(Plain-text document sources)

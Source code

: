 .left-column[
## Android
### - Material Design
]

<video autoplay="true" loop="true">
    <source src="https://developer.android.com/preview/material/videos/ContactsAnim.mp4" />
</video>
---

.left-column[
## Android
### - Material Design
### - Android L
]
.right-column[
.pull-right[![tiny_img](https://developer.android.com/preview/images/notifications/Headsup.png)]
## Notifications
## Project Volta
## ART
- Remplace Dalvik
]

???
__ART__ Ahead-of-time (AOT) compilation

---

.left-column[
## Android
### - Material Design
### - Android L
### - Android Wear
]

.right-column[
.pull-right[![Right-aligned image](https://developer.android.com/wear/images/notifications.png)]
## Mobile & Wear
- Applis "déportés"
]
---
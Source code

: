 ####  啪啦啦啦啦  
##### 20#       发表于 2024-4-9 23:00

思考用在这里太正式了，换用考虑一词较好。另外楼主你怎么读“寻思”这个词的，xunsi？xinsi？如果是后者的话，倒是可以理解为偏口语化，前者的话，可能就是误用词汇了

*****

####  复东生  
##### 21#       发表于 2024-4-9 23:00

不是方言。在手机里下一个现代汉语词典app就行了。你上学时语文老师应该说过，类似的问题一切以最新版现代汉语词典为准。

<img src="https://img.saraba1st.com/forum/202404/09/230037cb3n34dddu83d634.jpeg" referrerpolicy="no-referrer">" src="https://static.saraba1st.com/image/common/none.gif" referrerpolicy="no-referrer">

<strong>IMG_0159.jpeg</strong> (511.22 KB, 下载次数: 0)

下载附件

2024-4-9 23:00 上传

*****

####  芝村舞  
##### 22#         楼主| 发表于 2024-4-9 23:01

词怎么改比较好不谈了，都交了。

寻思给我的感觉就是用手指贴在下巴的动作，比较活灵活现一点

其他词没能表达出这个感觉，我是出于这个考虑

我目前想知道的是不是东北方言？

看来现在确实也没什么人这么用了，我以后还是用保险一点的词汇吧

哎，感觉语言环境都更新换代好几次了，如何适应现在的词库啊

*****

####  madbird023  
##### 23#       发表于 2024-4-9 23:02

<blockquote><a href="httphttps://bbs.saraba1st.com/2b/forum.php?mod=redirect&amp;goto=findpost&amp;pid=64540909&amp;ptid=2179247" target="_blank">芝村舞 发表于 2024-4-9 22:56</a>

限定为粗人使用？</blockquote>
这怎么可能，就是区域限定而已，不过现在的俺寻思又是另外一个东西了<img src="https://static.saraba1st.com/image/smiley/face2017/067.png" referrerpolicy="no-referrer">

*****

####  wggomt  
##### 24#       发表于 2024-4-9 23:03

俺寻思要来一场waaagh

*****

• [ASSIGNMENT]:
All of the data must be returned exactly.

• [SOLUTION]:
Source code

: .left-column[
## Android
### - Material Design
]

<video autoplay="true" loop="true">
    <source src="https://developer.android.com/preview/material/videos/ContactsAnim.mp4" />
</video>
---

.left-column[
## Android
### - Material Design
### - Android L
]
.right-column[
.pull-right[![tiny_img](https://developer.android.com/preview/images/notifications/Headsup.png)]
## Notifications
## Project Volta
## ART
- Remplace Dalvik
]

???
__ART__ Ahead-of-time (AOT) compilation

---

.left-column[
## Android
### - Material Design
### - Android L
### - Android Wear
]

.right-column[
.pull-right[![Right-aligned image](https://developer.android.com/wear/images/notifications.png)]
## Mobile & Wear
- Applis "déportés"
]
---
Source code

: ####  啪啦啦啦啦  
##### 20#       发表于 2024-4-9 23:00

思考用在这里太正式了，换用考虑一词较好。另外楼主你怎么读“寻思”这个词的，xunsi？xinsi？如果是后者的话，倒是可以理解为偏口语化，前者的话，可能就是误用词汇了

*****

####  复东生  
##### 21#       发表于 2024-4-9 23:00

不是方言。在手机里下一个现代汉语词典app就行了。你上学时语文老师应该说过，类似的问题一切以最新版现代汉语词典为准。

<img src="https://img.saraba1st.com/forum/202404/09/230037cb3n34dddu83d634.jpeg" referrerpolicy="no-referrer">" src="https://static.saraba1st.com/image/common/none.gif" referrerpolicy="no-referrer">

<strong>IMG_0159.jpeg</strong> (511.22 KB, 下载次数: 0)

下载附件

2024-4-9 23:00 上传

*****

####  芝村舞  
##### 22#         楼主| 发表于 2024-4-9 23:01

词怎么改比较好不谈了，都交了。

寻思给我的感觉就是用手指贴在下巴的动作，比较活灵活现一点

其他词没能表达出这个感觉，我是出于这个考虑

我目前想知道的是不是东北方言？

看来现在确实也没什么人这么用了，我以后还是用保险一点的词汇吧

哎，感觉语言环境都更新换代好几次了，如何适应现在的词库啊

*****

####  madbird023  
##### 23#       发表于 2024-4-9 23:02

<blockquote><a href="httphttps://bbs.saraba1st.com/2b/forum.php?mod=redirect&amp;goto=findpost&amp;pid=64540909&amp;ptid=2179247" target="_blank">芝村舞 发表于 2024-4-9 22:56</a>

限定为粗人使用？</blockquote>
这怎么可能，就是区域限定而已，不过现在的俺寻思又是另外一个东西了<img src="https://static.saraba1st.com/image/smiley/face2017/067.png" referrerpolicy="no-referrer">

*****

####  wggomt  
##### 24#       发表于 2024-4-9 23:03

俺寻思要来一场waaagh

*****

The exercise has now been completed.